Over the past two weeks, we detected (and blocked) a new SharePoint scam phishing attack that affected about 10% of Avanan's Office 365 customers. We estimate this percentage applies to Office 365 globally. PhishPoint marks an evolution in phishing attacks, where hackers go beyond just email and use SharePoint to harvest end-users' credentials for Office 365.
Essentially, hackers are using SharePoint files to host phishing links. By inserting the malicious SharePoint link into a file rather than the email itself, hackers bypass Office 365 built-in security. This leverages a critical flaw in Office 365, where their security focuses on email but neglects other Office 365 services.
How the SharePoint Phishing Scam Works
The victim receives an email containing a link to a SharePoint document. The body of the message is identical to a standard SharePoint invitation to collaborate.
After clicking the hyperlink in the email, the victim's browser automatically opens a SharePoint file. (File rights allow access to anyone with the link.) The SharePoint file content impersonates a standard access request to a OneDrive file, with an "Access Document" hyperlink that is actually a malicious URL.In this example of the attack, the SharePoint file was edited to impersonate a OneDrive document.

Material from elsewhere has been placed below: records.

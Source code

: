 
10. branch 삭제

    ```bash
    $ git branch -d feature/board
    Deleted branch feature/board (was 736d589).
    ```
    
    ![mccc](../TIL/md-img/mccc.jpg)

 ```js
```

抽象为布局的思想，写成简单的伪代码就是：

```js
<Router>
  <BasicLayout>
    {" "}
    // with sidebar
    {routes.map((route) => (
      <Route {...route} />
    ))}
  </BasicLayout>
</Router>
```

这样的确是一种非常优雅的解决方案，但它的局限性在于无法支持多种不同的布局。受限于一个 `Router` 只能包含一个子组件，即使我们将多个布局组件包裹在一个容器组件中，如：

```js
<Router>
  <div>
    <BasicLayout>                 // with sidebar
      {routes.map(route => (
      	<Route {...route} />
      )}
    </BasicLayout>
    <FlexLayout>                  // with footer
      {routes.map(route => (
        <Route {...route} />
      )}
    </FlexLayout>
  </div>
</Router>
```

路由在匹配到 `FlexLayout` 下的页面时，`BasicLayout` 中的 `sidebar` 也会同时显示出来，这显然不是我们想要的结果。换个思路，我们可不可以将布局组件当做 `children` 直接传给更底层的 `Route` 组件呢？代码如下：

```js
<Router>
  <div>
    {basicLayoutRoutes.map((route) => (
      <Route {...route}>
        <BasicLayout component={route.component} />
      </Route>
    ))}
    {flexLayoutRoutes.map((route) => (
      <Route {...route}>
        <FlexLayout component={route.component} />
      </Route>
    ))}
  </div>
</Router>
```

The link within the SharePoint file shown above directs the user to a spoofed Office 365 login screen. When the user attempts to login, their credentials are harvested by the hacker.

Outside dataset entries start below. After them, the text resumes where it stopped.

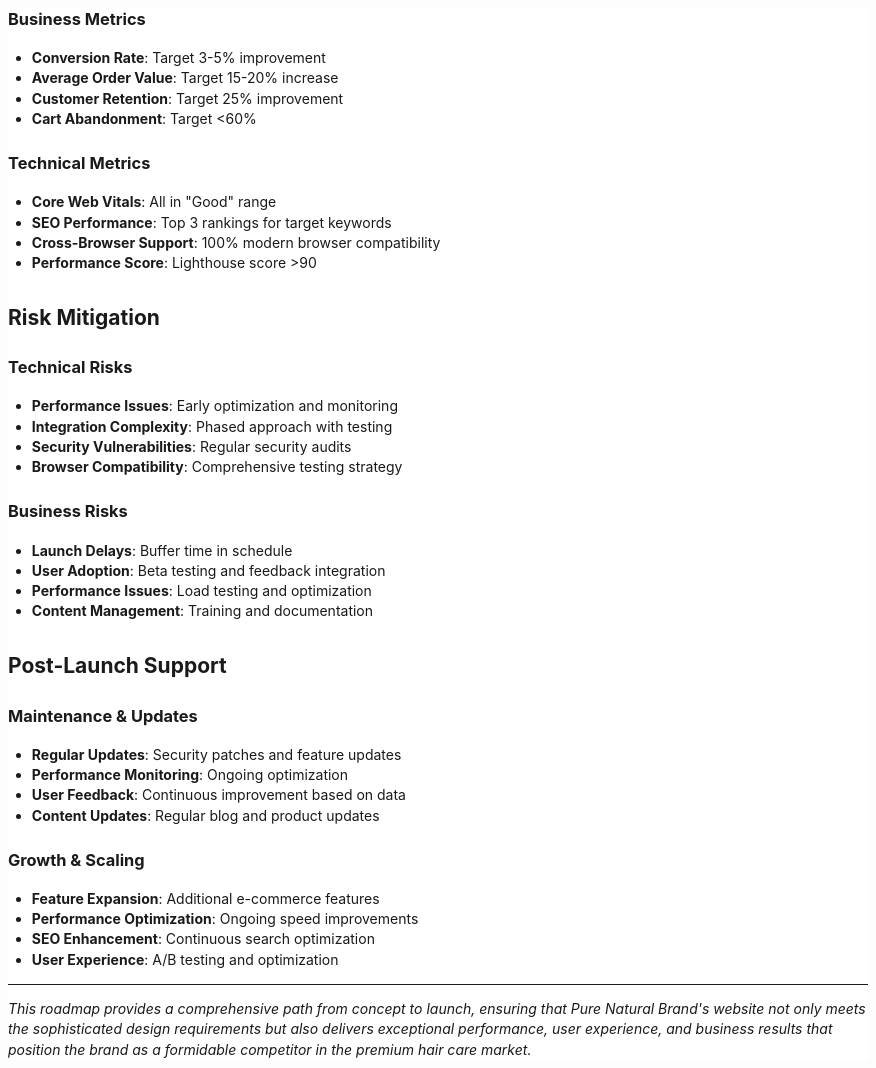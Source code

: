 ### Business Metrics
- **Conversion Rate**: Target 3-5% improvement
- **Average Order Value**: Target 15-20% increase
- **Customer Retention**: Target 25% improvement
- **Cart Abandonment**: Target <60%

### Technical Metrics
- **Core Web Vitals**: All in "Good" range
- **SEO Performance**: Top 3 rankings for target keywords
- **Cross-Browser Support**: 100% modern browser compatibility
- **Performance Score**: Lighthouse score >90

## Risk Mitigation

### Technical Risks
- **Performance Issues**: Early optimization and monitoring
- **Integration Complexity**: Phased approach with testing
- **Security Vulnerabilities**: Regular security audits
- **Browser Compatibility**: Comprehensive testing strategy

### Business Risks
- **Launch Delays**: Buffer time in schedule
- **User Adoption**: Beta testing and feedback integration
- **Performance Issues**: Load testing and optimization
- **Content Management**: Training and documentation

## Post-Launch Support

### Maintenance & Updates
- **Regular Updates**: Security patches and feature updates
- **Performance Monitoring**: Ongoing optimization
- **User Feedback**: Continuous improvement based on data
- **Content Updates**: Regular blog and product updates

### Growth & Scaling
- **Feature Expansion**: Additional e-commerce features
- **Performance Optimization**: Ongoing speed improvements
- **SEO Enhancement**: Continuous search optimization
- **User Experience**: A/B testing and optimization

---

*This roadmap provides a comprehensive path from concept to launch, ensuring that Pure Natural Brand's website not only meets the sophisticated design requirements but also delivers exceptional performance, user experience, and business results that position the brand as a formidable competitor in the premium hair care market.*
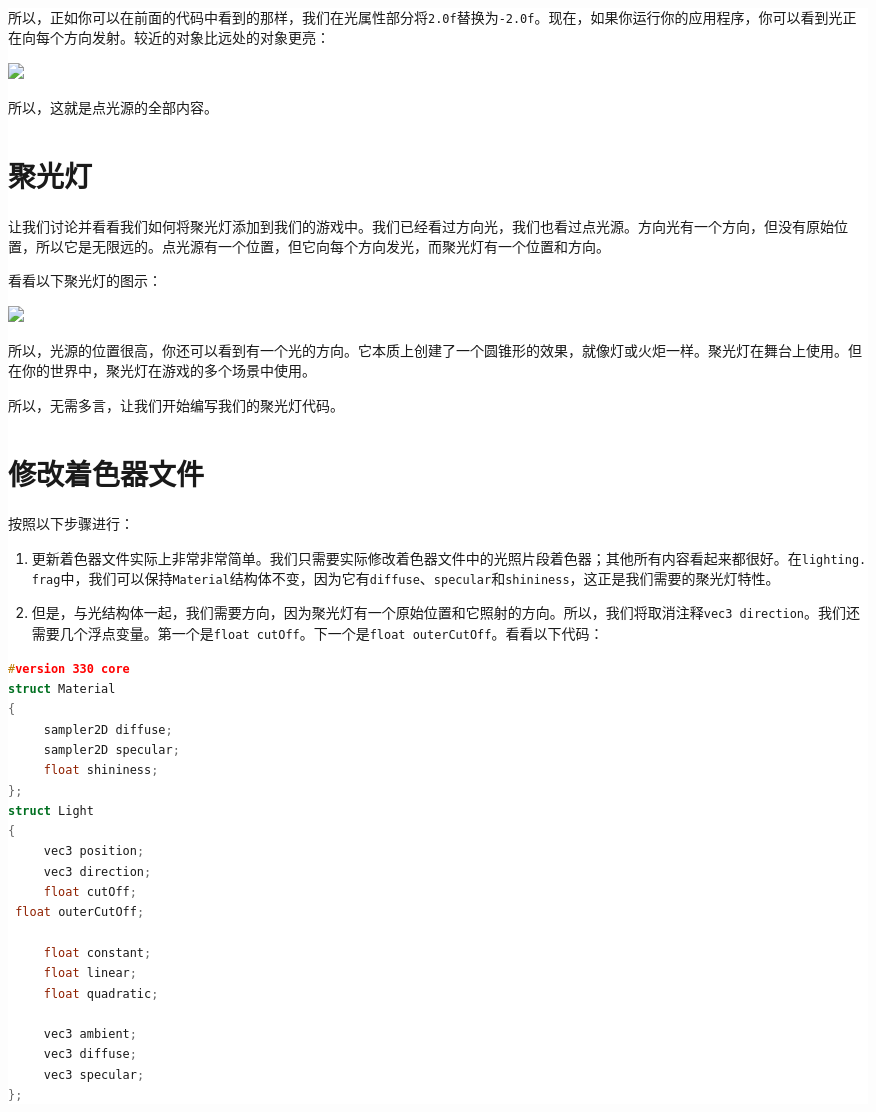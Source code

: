 所以，正如你可以在前面的代码中看到的那样，我们在光属性部分将`2.0f`替换为`-2.0f`。现在，如果你运行你的应用程序，你可以看到光正在向每个方向发射。较近的对象比远处的对象更亮：

![](img/b5e35832-190e-4e04-891a-8fd890d2c685.png)

所以，这就是点光源的全部内容。

# 聚光灯

让我们讨论并看看我们如何将聚光灯添加到我们的游戏中。我们已经看过方向光，我们也看过点光源。方向光有一个方向，但没有原始位置，所以它是无限远的。点光源有一个位置，但它向每个方向发光，而聚光灯有一个位置和方向。

看看以下聚光灯的图示：

![](img/3b3fb65f-787c-4a2d-b82c-25d886312251.png)

所以，光源的位置很高，你还可以看到有一个光的方向。它本质上创建了一个圆锥形的效果，就像灯或火炬一样。聚光灯在舞台上使用。但在你的世界中，聚光灯在游戏的多个场景中使用。

所以，无需多言，让我们开始编写我们的聚光灯代码。

# 修改着色器文件

按照以下步骤进行：

1.  更新着色器文件实际上非常非常简单。我们只需要实际修改着色器文件中的光照片段着色器；其他所有内容看起来都很好。在`lighting.frag`中，我们可以保持`Material`结构体不变，因为它有`diffuse`、`specular`和`shininess`，这正是我们需要的聚光灯特性。

1.  但是，与光结构体一起，我们需要方向，因为聚光灯有一个原始位置和它照射的方向。所以，我们将取消注释`vec3 direction`。我们还需要几个浮点变量。第一个是`float cutOff`。下一个是`float outerCutOff`。看看以下代码：

```cpp
#version 330 core
struct Material
{
     sampler2D diffuse;
     sampler2D specular;
     float shininess;
};
struct Light
{
     vec3 position;
     vec3 direction;
     float cutOff;
 float outerCutOff;

     float constant;
     float linear;
     float quadratic;

     vec3 ambient;
     vec3 diffuse;
     vec3 specular;
};
```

How PhishPoint Bypasses Office 365 Security
To protect against potential threats, Office 365 scans links in email bodies to look for blacklisted or suspicious domains. Since the link in the email leads to an actual SharePoint document, Microsoft did not identify it as a threat.
The crux of this attack is that Microsoft link-scanning only goes one level deep, scanning the links in the email body, but not within files hosted on their other services, such as SharePoint. In order to identify this threat, Microsoft would have to scan links within shared documents for phishing URLs. This presents a clear vulnerability that hackers have taken advantage of to propagate phishing attacks.

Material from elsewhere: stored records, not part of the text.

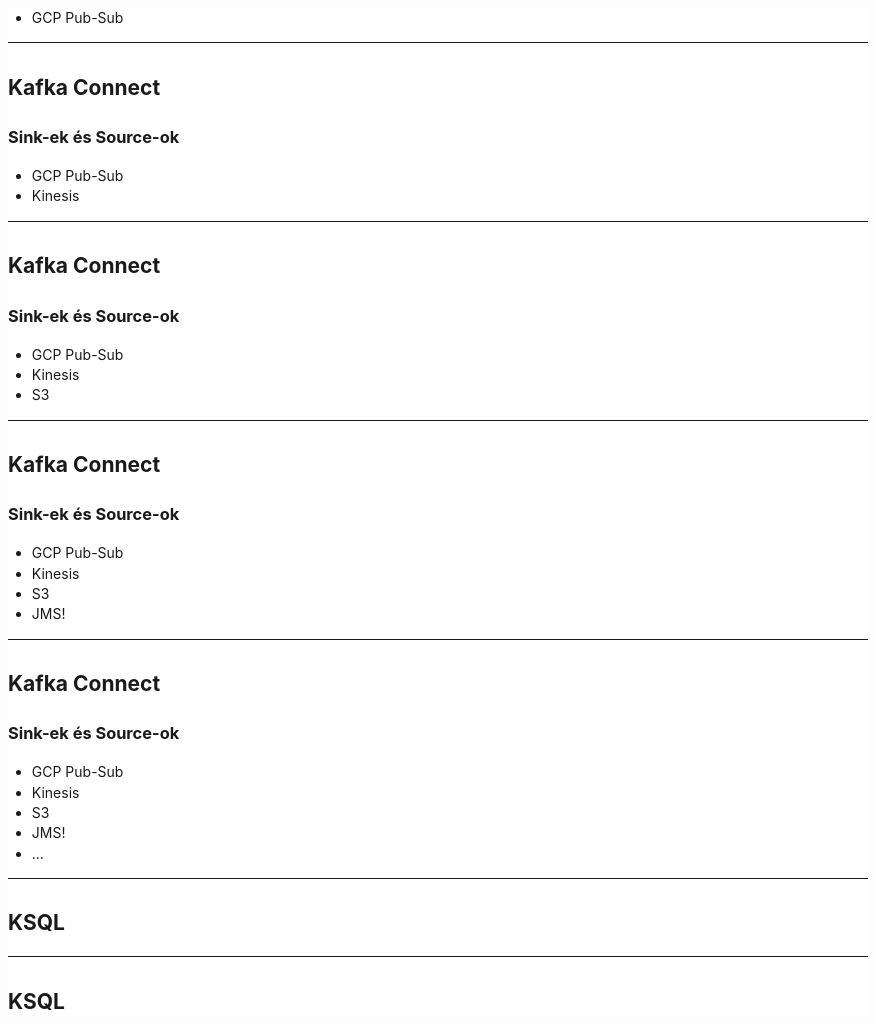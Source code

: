 - GCP Pub-Sub

---

## Kafka Connect

### Sink-ek és Source-ok

- GCP Pub-Sub
- Kinesis

---

## Kafka Connect

### Sink-ek és Source-ok

- GCP Pub-Sub
- Kinesis
- S3

---

## Kafka Connect

### Sink-ek és Source-ok

- GCP Pub-Sub
- Kinesis
- S3
- JMS!

---

## Kafka Connect

### Sink-ek és Source-ok

- GCP Pub-Sub
- Kinesis
- S3
- JMS!
- ...

---

## KSQL

---

## KSQL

Even if Microsoft were to scan links within files, they would face another challenge: they could not blacklist the URL without blacklisting links to all SharePoint files. If they blacklisted the full URL of the Sharepoint file, the hackers could easily create a new URL by uploading a new file with similar content to SharePoint.
How to Protect Yourself
Like many of the more nuanced instances of phishing we analyze, these attacks were designed to be visually indistinguishable from obviously work-related emails that appear safe.
Here are some best practices to protect you from PhishPoint attacks:
Be skeptical of any email subject line that capitalizes buzzwords for workplace stress, like URGENT or ACTION REQUIRED.
Be suspicious of URLs in the body of the email. (Because cloud service providers have pivoted the way organizations share and collaborate on their work, sending links through email is nearly an obsolete practice.)
When presented with a login page, look at the URL to see if it is actually hosted by the service it is asking you to log into.
If you receive an unexpected or uncharacteristic email from someone at your organization, contact them to ensure they actually sent it.
Activate Multi-Factor Authentication to secure your accounts on software platforms.
Although these best practices will help to avoid or identify these types of attacks, they are not foolproof. For instance, if the link were to trigger a malware download rather than direct to a phishing page, the attack would have caused damage by the time the user clicked and investigated the URL.
How Avanan Caught the SharePoint Scam
Avanan’s unique machine learning algorithm analyzes 300+ indicators of phishing to comprehensively scan every inbound, outbound, and internal email, as well as their attachments or links. These indicators identify irregularities in user behavior, authenticity, recipient-sender relationships, attachments, uploads/downloads, email subjects, and text, to name a few.
In the image below, Avanan's Smart-Phish technology found other indicators in the email that suggested this was a phishing attack.
Since Avanan connects to all the Office 365 applications an organization uses, scanning them for malicious links and other threats, we flagged not only the email for phishing, but also the SharePoint file itself for containing a malicious link. Avanan does not rely on domain blacklists, and can avoid the issues Microsoft would run into if they were to attempt to block this type of attack.